View previous topic :: View next topic |
Author |
Message |
teqdruid
Joined: 11 May 2004 Posts: 390 Location: UMD
|
Posted: Wed Feb 07, 2007 12:32 am Post subject: SAX Parser |
|
|
I have just uploaded the new and improved SAX parser and writer to Mango's SVN. It's Tango compatible, and I think it runs pretty damn fast. (Actually, the writer is pretty slow. I know how to speed it up, but don't particularly care right now.) On my computer, it's able to parse a 100MB XML file off disk in 1.35 seconds == 74MB/s, which doesn't actually mean much, but seems like a nice high number to me. The code to generate the file and run the timed test is in the examples area. Parsing smaller files gets comparable speed ~ 64MB/s.
The API has changed quite a bit both to accommodate Tango and I took out some things I decided were unnecessary- StringView and Unistring. Now, just character arrays are used. The parser is templated anyway, and wrapping the strings in the string classes just adds code and time- the client code can do it if it wants to. I also changed the way the xml writer works- it uses UnicodeBom to do all of the transcoding work now. I also templated it to make it easier and more straightforward. I apologize now for the code changes you'll have to make, but I figure you're porting to Tango anyway, so this is the time to make API changes.
Have fun, and please compare performance with others. I'm interested to see how I stack up.
~John |
|
Back to top |
|
|
dubuila
Joined: 22 Aug 2006 Posts: 28
|
Posted: Wed Feb 07, 2007 1:49 am Post subject: |
|
|
Hello,
Thanks for the porting.
I'm just finished my first comprehension of the existing codes
My code is small I will port it directly to the latest version.

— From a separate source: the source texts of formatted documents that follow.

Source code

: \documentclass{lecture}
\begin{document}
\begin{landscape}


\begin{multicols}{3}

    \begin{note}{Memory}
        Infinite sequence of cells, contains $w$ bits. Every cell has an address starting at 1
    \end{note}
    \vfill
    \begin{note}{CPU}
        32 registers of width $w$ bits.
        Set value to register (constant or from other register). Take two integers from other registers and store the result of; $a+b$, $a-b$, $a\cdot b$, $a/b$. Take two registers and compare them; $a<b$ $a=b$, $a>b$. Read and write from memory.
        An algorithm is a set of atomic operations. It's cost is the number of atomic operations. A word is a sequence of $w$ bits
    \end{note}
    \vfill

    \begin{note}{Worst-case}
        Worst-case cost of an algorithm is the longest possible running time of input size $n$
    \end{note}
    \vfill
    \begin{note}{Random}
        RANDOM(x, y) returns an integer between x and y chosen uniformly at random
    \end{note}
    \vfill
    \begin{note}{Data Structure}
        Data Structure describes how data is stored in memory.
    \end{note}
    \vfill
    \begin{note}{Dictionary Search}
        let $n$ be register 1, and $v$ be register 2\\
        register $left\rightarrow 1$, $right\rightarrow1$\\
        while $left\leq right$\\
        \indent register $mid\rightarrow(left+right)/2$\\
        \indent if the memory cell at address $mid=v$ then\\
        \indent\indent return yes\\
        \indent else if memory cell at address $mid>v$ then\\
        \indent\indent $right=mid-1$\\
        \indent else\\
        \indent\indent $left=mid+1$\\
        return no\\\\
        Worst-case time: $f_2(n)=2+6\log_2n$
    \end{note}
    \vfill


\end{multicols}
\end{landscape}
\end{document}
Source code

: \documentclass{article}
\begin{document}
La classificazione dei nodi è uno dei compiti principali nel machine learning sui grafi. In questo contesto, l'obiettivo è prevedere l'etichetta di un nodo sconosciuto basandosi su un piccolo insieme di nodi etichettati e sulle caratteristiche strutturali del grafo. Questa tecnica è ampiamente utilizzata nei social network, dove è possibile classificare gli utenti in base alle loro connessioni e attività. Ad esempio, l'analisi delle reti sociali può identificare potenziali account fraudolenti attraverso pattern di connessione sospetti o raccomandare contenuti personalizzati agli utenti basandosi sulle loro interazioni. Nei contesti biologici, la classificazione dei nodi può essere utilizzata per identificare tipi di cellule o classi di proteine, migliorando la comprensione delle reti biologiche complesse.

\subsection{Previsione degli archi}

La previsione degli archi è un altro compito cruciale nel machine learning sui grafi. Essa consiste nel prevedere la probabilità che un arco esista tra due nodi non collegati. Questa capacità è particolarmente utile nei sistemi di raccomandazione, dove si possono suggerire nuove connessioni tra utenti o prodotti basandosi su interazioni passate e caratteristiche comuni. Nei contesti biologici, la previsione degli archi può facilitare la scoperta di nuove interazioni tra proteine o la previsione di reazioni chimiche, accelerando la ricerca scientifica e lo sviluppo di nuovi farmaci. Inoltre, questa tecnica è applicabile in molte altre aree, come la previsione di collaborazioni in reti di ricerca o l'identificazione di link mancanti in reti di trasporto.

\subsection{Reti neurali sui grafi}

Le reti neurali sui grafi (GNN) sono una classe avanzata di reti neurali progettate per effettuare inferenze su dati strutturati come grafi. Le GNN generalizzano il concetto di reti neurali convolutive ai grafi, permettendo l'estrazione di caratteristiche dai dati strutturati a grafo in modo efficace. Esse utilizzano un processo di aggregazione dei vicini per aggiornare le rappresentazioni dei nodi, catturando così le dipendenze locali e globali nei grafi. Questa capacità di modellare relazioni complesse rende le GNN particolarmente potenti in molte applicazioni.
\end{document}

I plan to implement a performance measurement in my framework.
I will let you know of the results.
Are you 100Mb real life sample or build simple test ?
Would you be interested to build a general XML sample test set cross application. I think something already exist like 'TestME' but not sure.
Regards,
Laurent. |
|
Back to top |
|
|
kris
Joined: 27 Mar 2004 Posts: 1494 Location: South Pacific
|
Posted: Wed Feb 07, 2007 2:15 am Post subject: Re: SAX Parser |
|
|
teqdruid wrote: | I have just uploaded the new and improved SAX parser and writer to Mango's SVN. It's Tango compatible, and I think it runs pretty damn fast |
Nice! |
|
Back to top |
|
|
teqdruid
Joined: 11 May 2004 Posts: 390 Location: UMD
|
Posted: Wed Feb 07, 2007 11:45 am Post subject: |
|
|
dubuila wrote: | Hello,
Thanks for the porting.
I'm just finished my first comprehension of the existing codes
My code is small I will port it directly to the latest version.
I plan to implement a performance measurement in my framework.
I will let you know of the results.
Are you 100Mb real life sample or build simple test ? |
Great- I look forward to hearing the results. The 100MB sample I used was not real life sample- this is why I said that the numbers I gave were pretty meaningless. I've been generating samples with the genBigXml example in examples/xml/sax - as you can see, it generates some pretty stupid files.
Quote: | Would you be interested to build a general XML sample test set cross application. I think something already exist like 'TestME' but not sure.
|
I would be interested in having something like this, but not in building it myself. I'm not actually all the interested in XML parsing- it's just something I need- so now that the parser is working relatively well, I'm planning on moving on. In particular, Xml-Rpc is in my sights next. I'm sure there are a few bugs in the parser, though, so I'll be around to fix them up.
~John |
|
Back to top |
|
|
dubuila
Joined: 22 Aug 2006 Posts: 28
|
Posted: Wed Feb 07, 2007 5:08 pm Post subject: |
|
|
Hello,
I moved my files but I get trouble with .obj.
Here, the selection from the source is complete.